▶ [Exercise brief]
Leave out the images and repeat every entry below exactly.

▶ [Dataset entries]
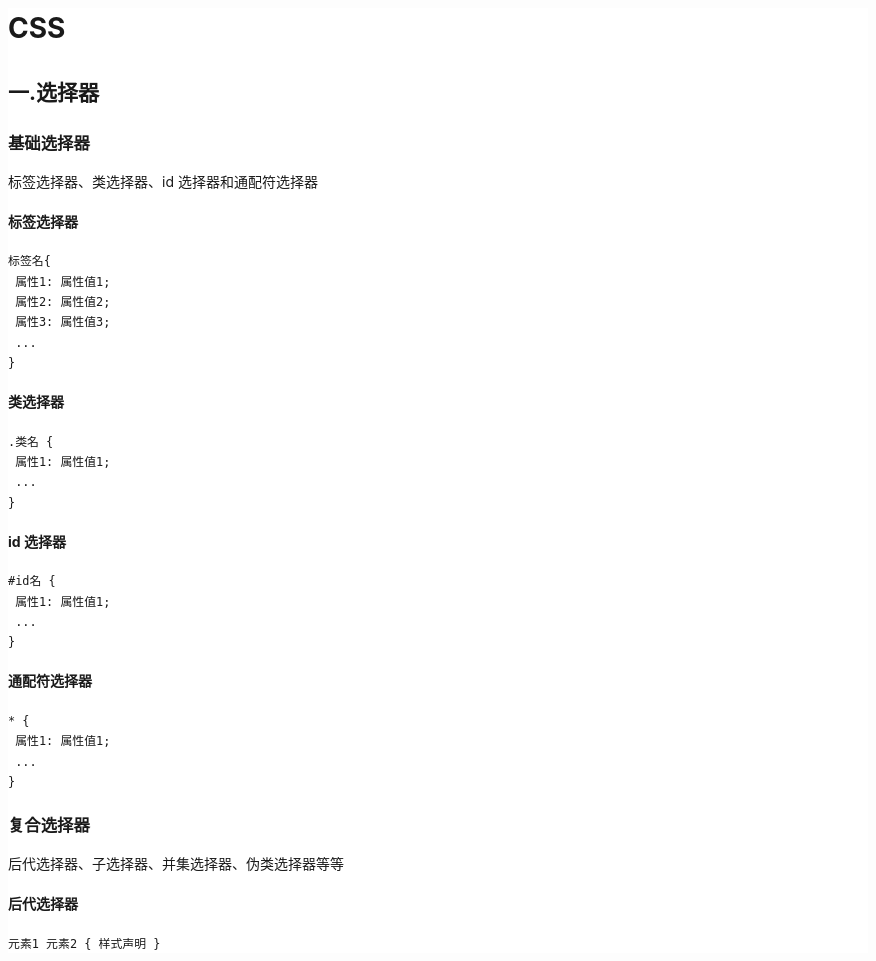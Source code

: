 # CSS

## 一.选择器

### 基础选择器

标签选择器、类选择器、id 选择器和通配符选择器

#### 标签选择器

```
标签名{
 属性1: 属性值1; 
 属性2: 属性值2; 
 属性3: 属性值3; 
 ...
}
```

#### 类选择器

```
.类名 {
 属性1: 属性值1; 
 ...
}
```

####  id 选择器

```
#id名 {
 属性1: 属性值1; 
 ...
}
```

#### 通配符选择器

```
* {
 属性1: 属性值1; 
 ...
}
```

### 复合选择器

后代选择器、子选择器、并集选择器、伪类选择器等等

#### 后代选择器

```
元素1 元素2 { 样式声明 }
```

▶ [Written reply]
Source code

: # CSS

## 一.选择器

### 基础选择器

标签选择器、类选择器、id 选择器和通配符选择器

#### 标签选择器

```
标签名{
 属性1: 属性值1; 
 属性2: 属性值2; 
 属性3: 属性值3; 
 ...
}
```

#### 类选择器

```
.类名 {
 属性1: 属性值1; 
 ...
}
```

####  id 选择器

```
#id名 {
 属性1: 属性值1; 
 ...
}
```

#### 通配符选择器

```
* {
 属性1: 属性值1; 
 ...
}
```

### 复合选择器

后代选择器、子选择器、并集选择器、伪类选择器等等

#### 后代选择器

```
元素1 元素2 { 样式声明 }
```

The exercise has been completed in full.